Read more: IRCTC IPO call: Green signal

However, the optimism in the stock market seems to be short lived. The past few trading sessions have seen intense volatility with the benchmark Nifty 50 and Sensex indices moving sideways. In the larger listed universe, the benchmark smallcap, and midcap indices have given up some of the gains after the corporate tax rate cut was announced

Companies where the Centre has indicated that it would strategically divest its stake or will bring down its controlling stake like in BPCL and Shipping and Container Corp, the shares continue to surge. The market capitalization of BPCL has risen over 31 per cent since news broke that Centre would divest its full stake, while those of Shipping Corporation of India and Container Corporation rose nearly 32 per cent and 15 per cent, respectively. However, market capitalization of other PSUs like Power Grid (1.6 per cent), NTPC (2.3 per cent), GAIL India (2.3 per cent) and NALCO (4.9 per cent) fell in the past two weeks.

Some estimates put the total mop-up by the Centre through strategic divestment of its stake in the three companies at nearly ₹80,000 crore.

 

Steep target

This could put pressure on government’s plans to raise enough resources through divestment as some of the PSU stocks are also part of the Bharat 22 ETF. Even if the government manages to sell BPCL, Shipping Corp of India, its 30 per cent stake in Container Corp, and sale of unlisted entities like THDC India and NEEPCO (North Eastern Electric Power Corp) to NTPC, overshooting the disinvestment target, which some reports put at up to ₹1,57,000 crore seems farfetched.

Read also: Govt plans to raise ₹3.25 lakh cr through disinvestment in next 5 years

Niti Aayog has been put to work to devise a strategy to boost disinvestment receipts, which according to data from DIPAM (Department of Investment and Public Asset Management) is ₹12,357 crore from disinvestments in the current financial year till now. If you add around ₹650 crore from IRCTC, this could touch ₹13,000 crore.
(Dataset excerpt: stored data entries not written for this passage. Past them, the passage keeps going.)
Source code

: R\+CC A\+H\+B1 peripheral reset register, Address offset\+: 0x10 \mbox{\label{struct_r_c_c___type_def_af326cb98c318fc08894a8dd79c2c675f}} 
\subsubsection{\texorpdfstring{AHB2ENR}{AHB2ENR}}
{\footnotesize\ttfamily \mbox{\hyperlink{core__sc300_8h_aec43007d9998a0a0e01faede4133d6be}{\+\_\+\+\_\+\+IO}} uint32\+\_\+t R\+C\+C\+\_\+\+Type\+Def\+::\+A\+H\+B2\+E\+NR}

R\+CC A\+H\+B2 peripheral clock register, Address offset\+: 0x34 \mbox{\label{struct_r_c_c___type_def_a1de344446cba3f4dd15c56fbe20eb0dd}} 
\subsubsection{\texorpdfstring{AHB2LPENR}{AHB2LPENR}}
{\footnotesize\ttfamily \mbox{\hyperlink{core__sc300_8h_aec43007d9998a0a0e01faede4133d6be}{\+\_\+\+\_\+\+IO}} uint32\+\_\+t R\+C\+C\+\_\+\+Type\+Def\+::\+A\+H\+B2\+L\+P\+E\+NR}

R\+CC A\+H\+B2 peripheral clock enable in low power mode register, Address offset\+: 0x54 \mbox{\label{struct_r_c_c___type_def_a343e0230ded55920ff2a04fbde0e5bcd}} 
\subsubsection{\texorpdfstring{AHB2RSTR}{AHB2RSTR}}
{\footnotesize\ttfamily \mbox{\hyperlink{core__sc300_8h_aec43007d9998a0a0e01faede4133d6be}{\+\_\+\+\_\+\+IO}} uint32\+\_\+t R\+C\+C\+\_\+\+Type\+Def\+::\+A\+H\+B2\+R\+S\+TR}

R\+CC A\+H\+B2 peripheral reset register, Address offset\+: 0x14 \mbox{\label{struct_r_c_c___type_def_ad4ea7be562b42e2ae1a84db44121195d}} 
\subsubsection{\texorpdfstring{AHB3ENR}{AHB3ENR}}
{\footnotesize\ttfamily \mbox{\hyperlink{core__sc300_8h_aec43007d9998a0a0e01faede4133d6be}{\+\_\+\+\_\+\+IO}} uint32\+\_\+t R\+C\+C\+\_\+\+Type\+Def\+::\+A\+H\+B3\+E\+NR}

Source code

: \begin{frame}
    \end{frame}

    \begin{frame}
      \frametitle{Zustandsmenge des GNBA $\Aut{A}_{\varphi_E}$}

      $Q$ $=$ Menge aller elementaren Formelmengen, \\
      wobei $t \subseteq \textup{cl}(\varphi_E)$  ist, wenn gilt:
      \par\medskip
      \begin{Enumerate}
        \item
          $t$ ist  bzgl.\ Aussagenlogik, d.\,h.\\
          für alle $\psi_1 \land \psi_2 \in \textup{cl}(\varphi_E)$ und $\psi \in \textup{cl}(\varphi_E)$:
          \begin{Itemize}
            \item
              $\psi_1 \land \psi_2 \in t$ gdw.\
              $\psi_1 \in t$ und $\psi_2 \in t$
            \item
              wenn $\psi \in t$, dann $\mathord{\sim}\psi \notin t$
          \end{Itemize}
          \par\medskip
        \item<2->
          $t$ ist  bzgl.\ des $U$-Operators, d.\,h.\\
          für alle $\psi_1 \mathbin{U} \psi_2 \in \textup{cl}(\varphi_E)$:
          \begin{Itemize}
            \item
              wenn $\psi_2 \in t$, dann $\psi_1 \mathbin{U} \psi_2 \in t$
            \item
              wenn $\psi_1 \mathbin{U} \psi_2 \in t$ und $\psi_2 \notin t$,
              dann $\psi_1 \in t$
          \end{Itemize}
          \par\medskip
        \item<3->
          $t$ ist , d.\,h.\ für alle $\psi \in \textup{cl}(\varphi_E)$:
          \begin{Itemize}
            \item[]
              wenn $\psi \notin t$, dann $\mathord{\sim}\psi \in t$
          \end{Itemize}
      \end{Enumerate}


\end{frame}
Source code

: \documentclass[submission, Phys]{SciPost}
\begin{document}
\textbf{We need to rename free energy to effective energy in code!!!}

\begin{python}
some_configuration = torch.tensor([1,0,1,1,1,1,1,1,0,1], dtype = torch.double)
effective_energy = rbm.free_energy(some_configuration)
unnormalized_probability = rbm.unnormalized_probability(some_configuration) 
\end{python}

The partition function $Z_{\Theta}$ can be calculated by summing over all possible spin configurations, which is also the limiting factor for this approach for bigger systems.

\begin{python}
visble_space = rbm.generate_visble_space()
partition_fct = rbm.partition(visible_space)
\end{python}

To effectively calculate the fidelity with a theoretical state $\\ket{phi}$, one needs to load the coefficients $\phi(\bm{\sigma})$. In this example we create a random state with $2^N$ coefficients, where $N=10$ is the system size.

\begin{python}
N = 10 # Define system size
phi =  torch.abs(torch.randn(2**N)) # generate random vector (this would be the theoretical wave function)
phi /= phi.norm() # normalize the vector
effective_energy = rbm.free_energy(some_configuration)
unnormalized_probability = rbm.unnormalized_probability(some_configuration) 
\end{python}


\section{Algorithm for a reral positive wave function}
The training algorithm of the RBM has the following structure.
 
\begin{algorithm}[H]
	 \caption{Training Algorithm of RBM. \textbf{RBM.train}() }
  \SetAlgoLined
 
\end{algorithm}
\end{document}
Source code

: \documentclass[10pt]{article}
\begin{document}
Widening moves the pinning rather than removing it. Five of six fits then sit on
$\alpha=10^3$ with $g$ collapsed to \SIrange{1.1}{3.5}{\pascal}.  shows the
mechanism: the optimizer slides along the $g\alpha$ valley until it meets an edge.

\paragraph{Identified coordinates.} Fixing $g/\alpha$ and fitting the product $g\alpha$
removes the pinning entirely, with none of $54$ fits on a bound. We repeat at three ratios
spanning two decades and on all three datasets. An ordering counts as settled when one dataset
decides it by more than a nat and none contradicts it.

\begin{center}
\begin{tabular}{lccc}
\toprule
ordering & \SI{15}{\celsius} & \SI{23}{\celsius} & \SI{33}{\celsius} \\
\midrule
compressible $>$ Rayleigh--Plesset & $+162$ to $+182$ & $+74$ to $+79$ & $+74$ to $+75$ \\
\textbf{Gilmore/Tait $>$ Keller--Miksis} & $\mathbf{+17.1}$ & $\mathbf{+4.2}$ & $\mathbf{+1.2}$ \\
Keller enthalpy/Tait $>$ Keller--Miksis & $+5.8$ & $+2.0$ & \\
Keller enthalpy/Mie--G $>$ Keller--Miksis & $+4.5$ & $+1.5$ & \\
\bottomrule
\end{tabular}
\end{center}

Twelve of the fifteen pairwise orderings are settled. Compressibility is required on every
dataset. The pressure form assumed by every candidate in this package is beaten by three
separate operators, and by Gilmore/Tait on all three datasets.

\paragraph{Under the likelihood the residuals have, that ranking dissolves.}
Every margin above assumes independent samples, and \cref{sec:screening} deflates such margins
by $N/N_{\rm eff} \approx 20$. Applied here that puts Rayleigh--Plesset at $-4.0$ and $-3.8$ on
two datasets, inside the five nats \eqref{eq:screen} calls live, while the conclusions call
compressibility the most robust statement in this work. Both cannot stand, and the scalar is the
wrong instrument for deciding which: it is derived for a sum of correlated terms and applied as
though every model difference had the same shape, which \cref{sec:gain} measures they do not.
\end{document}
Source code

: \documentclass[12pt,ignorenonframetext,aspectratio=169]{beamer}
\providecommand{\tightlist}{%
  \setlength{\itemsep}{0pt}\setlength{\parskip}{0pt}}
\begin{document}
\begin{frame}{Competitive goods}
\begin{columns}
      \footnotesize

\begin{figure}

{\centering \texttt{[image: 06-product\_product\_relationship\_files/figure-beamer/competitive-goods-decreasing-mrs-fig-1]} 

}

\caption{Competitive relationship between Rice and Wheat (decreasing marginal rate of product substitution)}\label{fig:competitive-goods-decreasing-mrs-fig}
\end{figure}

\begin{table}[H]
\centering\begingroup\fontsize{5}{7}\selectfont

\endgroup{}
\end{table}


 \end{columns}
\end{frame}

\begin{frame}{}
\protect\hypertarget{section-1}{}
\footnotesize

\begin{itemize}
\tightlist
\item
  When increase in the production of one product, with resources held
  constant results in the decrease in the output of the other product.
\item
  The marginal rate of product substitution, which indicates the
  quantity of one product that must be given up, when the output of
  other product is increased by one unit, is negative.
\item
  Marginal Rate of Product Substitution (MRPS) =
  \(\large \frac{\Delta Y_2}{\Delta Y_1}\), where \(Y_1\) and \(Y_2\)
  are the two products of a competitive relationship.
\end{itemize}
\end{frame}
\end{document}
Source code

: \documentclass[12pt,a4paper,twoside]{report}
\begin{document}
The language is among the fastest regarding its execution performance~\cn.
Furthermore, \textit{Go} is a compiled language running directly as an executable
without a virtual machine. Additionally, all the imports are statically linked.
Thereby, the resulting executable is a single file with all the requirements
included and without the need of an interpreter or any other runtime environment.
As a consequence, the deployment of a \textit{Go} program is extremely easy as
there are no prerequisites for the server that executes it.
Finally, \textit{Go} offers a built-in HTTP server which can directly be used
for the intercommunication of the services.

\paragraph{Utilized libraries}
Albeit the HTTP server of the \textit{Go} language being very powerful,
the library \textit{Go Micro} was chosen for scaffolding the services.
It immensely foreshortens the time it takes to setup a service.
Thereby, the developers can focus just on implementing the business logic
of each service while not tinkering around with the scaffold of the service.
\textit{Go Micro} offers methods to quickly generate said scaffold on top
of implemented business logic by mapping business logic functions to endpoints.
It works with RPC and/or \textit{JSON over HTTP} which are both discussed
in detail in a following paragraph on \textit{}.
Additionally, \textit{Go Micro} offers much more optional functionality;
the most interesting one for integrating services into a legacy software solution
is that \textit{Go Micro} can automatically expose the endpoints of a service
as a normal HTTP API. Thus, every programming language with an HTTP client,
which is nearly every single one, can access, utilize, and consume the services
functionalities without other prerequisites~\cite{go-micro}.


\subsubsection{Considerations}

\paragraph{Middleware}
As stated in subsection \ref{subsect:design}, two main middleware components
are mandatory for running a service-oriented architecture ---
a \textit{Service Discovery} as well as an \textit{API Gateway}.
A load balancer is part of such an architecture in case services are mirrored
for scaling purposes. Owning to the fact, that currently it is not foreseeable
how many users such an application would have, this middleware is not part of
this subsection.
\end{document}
Whether the government manages to raise over ₹1,44,000 crore in the next six months, by forcing PSUs like NTPC to buy out its stake in NEEPCO and THDC or by selling crown jewels like BPCL is very difficult if the market takes a turn for the worst. Adding the fears of a global recession due to a manufacturing slowdown during US-China trade war, the government will have to cross its fingers that it doesn’t get singed by any blowback if the world economy goes into recession.